72H DE GREVE DU SYNSHA : UNE LUTTE POUR UNE POPULATION ABANDONNEE A SON SORT

Le Syndicat national des travailleurs de la santé humaine et animale (SYNTSHA) observent depuis hier 22 novembre 2016 une grève de 72h sur l’étendue du territoire nationale. Et pour l’une des rares fois, cette grève se fait sans un service minimum dans les centres hospitaliers public du pays.

La Bourse du travail. C’est le lieu qui a été choisi par les responsables du Syndicat pour fixer leur piquet de grève, sans service minimum. Cette option divise beaucoup l’opinion publique burkinabè. Pour certain le choix de la grève sans service minimum est intolérable. Intolérable dans la mesure où de nombreuses vies seront exposées. D’aucuns estiment par contre que le choix du Syndicat est salutaire dans la mesure où il a pour dessein d’amener le Gouvernement à se pencher convenablement sur la question de la santé de tous les burkinabè.

Les travailleurs de la santé humaine et animale sont des femmes et des hommes qui ont fait le serment de sauver de vies humaines, au risque des leurs. Et c’est pour mieux remplir ce serment que ces agents se sont regroupés au sein d’une structure syndicale. Ce Syndicat est évidemment apolitique, mais est contraint de dénoncer, s’il le faut, toute politique sanitaire qui bouderait ou reléguerait au second plan la santé des burkinabè.

Le constat est sans appel. La politique sanitaire burkinabè laisse à désirer. Elle est désuète et apocalyptique. Les Gouvernants méconnaissent plus cette réalité que les agents de santé. Cette méconnaissance par les Gouvernants et d’une partie de la population de l’ampleur du préjudice que provoque le système sanitaire  peut laisser croire à ces derniers que le SYNTSHA en fait un peu trop.
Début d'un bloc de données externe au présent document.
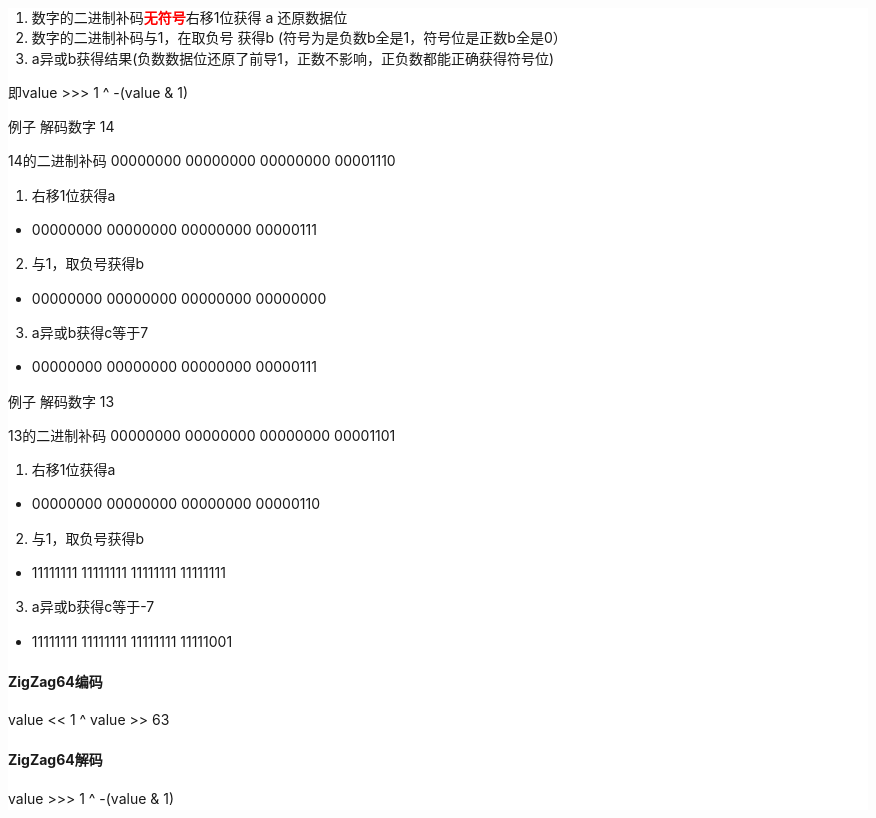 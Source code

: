 1. 数字的二进制补码<font color=red>**无符号**</font>右移1位获得 a 还原数据位
2. 数字的二进制补码与1，在取负号 获得b (符号为是负数b全是1，符号位是正数b全是0）
3. a异或b获得结果(负数数据位还原了前导1，正数不影响，正负数都能正确获得符号位)

即value >>> 1 ^ -(value & 1)
   
例子 解码数字 14

14的二进制补码 00000000 00000000 00000000 00001110
1. 右移1位获得a
  + 00000000 00000000 00000000 00000111
2. 与1，取负号获得b
  + 00000000 00000000 00000000 00000000
3. a异或b获得c等于7
  + 00000000 00000000 00000000 00000111

例子 解码数字 13

13的二进制补码 00000000 00000000 00000000 00001101
1. 右移1位获得a
+ 00000000 00000000 00000000 00000110
2. 与1，取负号获得b
+ 11111111 11111111 11111111 11111111
3. a异或b获得c等于-7
+ 11111111 11111111 11111111 11111001

#### ZigZag64编码

value << 1 ^ value >> 63

#### ZigZag64解码

value >>> 1 ^ -(value & 1)








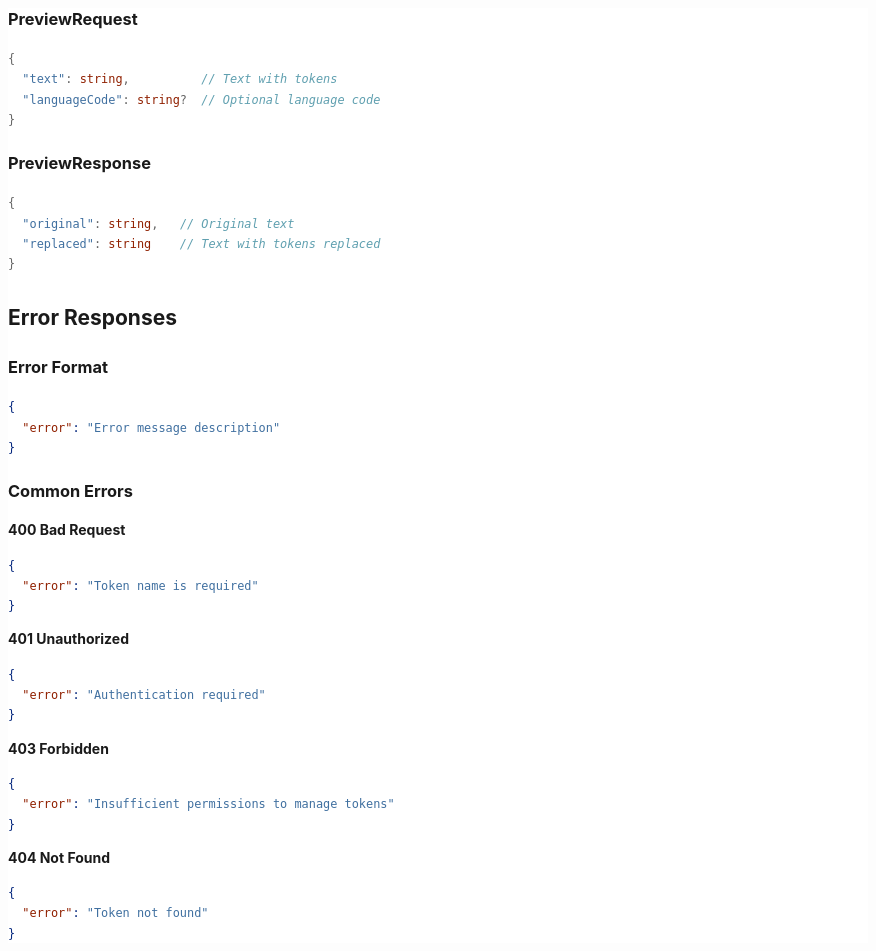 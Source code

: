 ### PreviewRequest

```csharp
{
  "text": string,          // Text with tokens
  "languageCode": string?  // Optional language code
}
```

### PreviewResponse

```csharp
{
  "original": string,   // Original text
  "replaced": string    // Text with tokens replaced
}
```

## Error Responses

### Error Format

```json
{
  "error": "Error message description"
}
```

### Common Errors

**400 Bad Request**
```json
{
  "error": "Token name is required"
}
```

**401 Unauthorized**
```json
{
  "error": "Authentication required"
}
```

**403 Forbidden**
```json
{
  "error": "Insufficient permissions to manage tokens"
}
```

**404 Not Found**
```json
{
  "error": "Token not found"
}
```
Le but du SYNTSHA n’est certainement pas de faire des grèves à la moindre occasion. Le SYNSHA n’entend à coup sûr pas faire une démonstration de sa capacité de nuisance en lançant cette grève sans service minimum. Les premières bénéficiaires de la plateforme revendicative du syndicat restent encore les populations d’abord.

Certes, cette option aura de fâcheuses conséquences avec peut-être des pertes en vies humaines. Mais, sous aucun rapport la responsabilité de ces conséquences ne peut être imputée aux agents de la santé. Dans le système sanitaire actuel, la présence ou non des agents de santé n’impacte pas de manière décisive sur la santé des patients. Présents, ils ne pourront qu’assister impuissants au trépas de leur patient. Et ce passage de la vie à la mort s’accélérera si le patient est à Crésus, ce que le soleil est à la lune. C’est pourquoi d’aucun croient bien qu’ils doivent leur rétablissement plus au charme de leur portefeuille et l’âpreté naturelle de leur globule blanc bien plus qu’au génie de leur soignant.

C’est pourquoi il est important de soutenir le SYNTSHA dans la lutte qu’il mène pour la satisfaction d’une plateforme revendicative dont elle ne sera que le troisième grand gagnant après les populations et le Gouvernement lui-même.